Some Other God-Damned Deadly Sin or So

Yesterday the temp secretary told me that the Nasty Piece of Secretarial Work (NSPW) who left last month could exercise her right to return to the job. I think she probably would not, after all, coming back to a job which you left under such circumstances would be enormously uncomfortable.

I’ve heard that the Director, when asked what would happen should this come to pass, said, "I’m not sure I would welcome her back."

What happened the last time the NSPW came to the office:

I had sorted the mail that day and had given her pay notice (a document that tells you how much has been deposited to your bank account – not really necessary to get it right away) to the HR person to forward to her. This is standard protocol. Florida, the Finance person, who is friends with the NPSW, fetched it from the desk of the HR person and took it to her desk.

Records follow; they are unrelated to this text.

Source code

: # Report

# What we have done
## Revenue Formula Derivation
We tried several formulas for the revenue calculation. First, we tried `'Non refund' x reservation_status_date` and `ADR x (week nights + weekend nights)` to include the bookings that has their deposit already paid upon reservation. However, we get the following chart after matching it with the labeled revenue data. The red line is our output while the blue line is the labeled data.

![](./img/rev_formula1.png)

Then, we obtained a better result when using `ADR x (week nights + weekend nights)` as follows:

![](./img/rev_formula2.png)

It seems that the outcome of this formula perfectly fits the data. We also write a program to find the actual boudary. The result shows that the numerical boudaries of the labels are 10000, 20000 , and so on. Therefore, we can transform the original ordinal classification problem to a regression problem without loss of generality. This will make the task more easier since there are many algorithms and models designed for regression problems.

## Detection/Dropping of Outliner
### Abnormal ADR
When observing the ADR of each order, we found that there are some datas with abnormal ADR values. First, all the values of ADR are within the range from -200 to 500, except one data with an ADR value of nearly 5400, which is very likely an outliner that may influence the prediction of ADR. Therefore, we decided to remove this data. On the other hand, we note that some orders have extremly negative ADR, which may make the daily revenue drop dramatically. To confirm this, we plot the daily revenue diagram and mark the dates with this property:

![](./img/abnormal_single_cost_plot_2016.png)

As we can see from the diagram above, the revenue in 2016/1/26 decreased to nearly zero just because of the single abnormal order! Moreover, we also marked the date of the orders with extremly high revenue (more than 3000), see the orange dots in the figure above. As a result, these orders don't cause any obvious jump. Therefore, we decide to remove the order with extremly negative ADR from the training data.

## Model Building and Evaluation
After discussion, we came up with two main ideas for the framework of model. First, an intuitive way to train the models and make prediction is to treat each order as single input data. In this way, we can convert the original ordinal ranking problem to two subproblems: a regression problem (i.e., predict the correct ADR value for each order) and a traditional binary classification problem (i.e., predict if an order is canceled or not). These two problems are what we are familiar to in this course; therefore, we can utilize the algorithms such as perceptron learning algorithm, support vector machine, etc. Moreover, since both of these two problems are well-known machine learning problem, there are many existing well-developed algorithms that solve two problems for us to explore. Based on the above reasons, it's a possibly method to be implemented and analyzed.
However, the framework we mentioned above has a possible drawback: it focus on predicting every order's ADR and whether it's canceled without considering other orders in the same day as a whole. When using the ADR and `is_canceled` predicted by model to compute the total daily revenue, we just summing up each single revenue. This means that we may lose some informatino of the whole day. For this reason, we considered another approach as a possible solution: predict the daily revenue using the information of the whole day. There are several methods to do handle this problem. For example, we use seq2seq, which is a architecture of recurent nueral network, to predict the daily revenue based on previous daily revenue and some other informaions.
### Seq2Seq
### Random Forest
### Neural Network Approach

Florida and I were in her office when the NPSW arrived. She came into the office and said, "Hi, Florida" in the chirpy, barbed voice that she puts on when she’s around me and trying to show off some damn thing or other, probably that she has good relationships with some people.

I left the office and went out to my office.  Florida’s office is a small office in my larger office, so NPSW had to walk through my office to get to the hallway. She stomped past my desk and went to the door. I almost let her get out, and then I said, "Katharine, people have told me the things you’ve said about me." She turned around and started screaming that she’d only told people how nasty I was to her since she’d started, and what was wrong with that. Then she stomped into the Director’s office and came out, then stomped back into the Director’s office, then she left.

Later I was asked to a meeting where I was asked about this situation. I admitted some responsibility, but only some. To my defense I said that I thought that whatever I’d said would have set her off.

February of last year I did the Myers-Briggs type test and turned out to be Introverted Thinking with Extraverted Intuition. INTP ("interested more in ideas than in social interaction"). When I went for the follow-up appointment, the counsellor immediately said to me, "You tested the same as my husband,"  and to pretty much all I said or did, she made some reference to my action being the same as her husband’s would have been.

I ended up saying to her, "I have a lot to think about here and I need time to absorb. Could I take this away and contact you with questions later?" to which she said, "That’s exactly what my husband would do. You can contact me any time." and gave me her e-mail address. I never used it.

INTP. Analytical; soft on the problem, hard on the people; interested in process; enjoy being right; not so good at dealing with stress; mostly quiet and self-contained, sometimes charming, but blunt and ungracious when irritated or annoyed. The people I socialize with, the people I work with know these things about me. My saving grace is that whatever it is that I do, I do it well, and I’m often really good at it.

~ by thiscassandra on Friday 11 August 2006.